PROBLEM: Calculate how many lines of the data hold "Основні". The answer consists of that number only.

EXTRACTED INFORMATION:
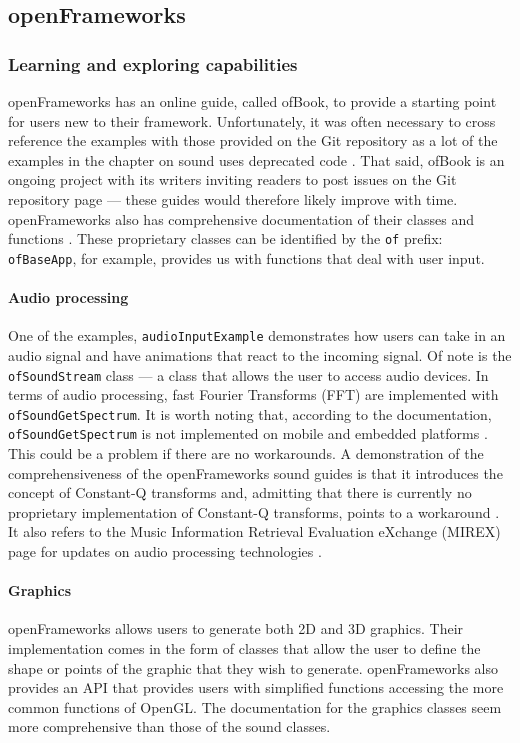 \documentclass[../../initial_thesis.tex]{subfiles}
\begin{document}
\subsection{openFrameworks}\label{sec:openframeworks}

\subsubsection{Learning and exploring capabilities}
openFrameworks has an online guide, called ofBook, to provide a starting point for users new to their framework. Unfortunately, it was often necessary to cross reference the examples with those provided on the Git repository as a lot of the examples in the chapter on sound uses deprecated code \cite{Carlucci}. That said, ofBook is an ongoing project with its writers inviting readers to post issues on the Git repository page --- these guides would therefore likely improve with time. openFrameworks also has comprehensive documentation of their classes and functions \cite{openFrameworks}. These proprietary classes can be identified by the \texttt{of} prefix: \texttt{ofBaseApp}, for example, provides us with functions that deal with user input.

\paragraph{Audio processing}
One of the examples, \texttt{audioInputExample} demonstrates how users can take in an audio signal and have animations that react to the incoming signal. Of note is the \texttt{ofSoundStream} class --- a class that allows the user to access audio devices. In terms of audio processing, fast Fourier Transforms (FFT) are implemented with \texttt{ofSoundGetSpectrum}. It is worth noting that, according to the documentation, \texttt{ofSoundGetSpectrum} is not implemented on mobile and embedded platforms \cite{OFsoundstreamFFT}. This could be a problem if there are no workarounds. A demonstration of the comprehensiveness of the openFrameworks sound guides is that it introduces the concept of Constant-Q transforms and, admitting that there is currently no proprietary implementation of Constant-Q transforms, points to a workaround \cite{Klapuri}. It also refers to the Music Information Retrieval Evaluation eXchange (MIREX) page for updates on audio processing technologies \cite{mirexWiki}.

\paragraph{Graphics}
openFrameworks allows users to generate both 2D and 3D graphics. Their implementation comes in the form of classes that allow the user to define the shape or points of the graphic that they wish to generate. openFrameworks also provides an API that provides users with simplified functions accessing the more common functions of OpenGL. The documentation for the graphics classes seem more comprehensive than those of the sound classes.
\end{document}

* * *

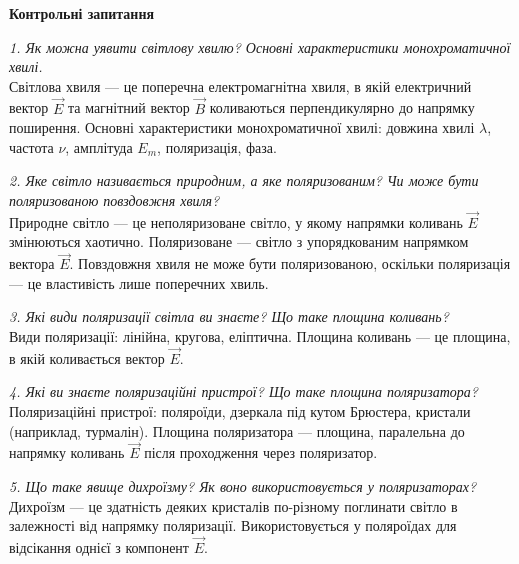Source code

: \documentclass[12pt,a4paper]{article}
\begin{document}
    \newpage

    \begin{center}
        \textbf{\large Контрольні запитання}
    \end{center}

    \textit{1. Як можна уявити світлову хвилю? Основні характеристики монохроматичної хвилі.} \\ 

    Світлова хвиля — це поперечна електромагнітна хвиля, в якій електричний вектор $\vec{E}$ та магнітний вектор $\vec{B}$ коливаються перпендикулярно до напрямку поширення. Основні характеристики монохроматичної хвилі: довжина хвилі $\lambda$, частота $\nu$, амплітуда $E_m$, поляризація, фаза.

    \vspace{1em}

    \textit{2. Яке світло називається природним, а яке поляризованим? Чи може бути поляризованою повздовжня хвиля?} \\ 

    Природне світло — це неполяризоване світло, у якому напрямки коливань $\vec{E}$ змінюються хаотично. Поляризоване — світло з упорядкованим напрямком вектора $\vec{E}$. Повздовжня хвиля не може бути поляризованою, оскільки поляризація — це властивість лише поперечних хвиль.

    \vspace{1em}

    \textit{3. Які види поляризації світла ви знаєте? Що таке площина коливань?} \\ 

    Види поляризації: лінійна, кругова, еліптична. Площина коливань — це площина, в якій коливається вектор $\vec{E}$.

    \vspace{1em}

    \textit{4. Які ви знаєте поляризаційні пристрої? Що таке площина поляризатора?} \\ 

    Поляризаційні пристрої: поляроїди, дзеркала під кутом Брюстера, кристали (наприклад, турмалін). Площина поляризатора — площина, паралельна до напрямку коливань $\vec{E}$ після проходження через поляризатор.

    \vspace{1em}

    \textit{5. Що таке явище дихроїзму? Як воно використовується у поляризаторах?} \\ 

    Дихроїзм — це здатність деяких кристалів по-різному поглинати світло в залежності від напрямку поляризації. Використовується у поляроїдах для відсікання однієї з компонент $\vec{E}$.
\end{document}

PROBLEM SOLUTION: 2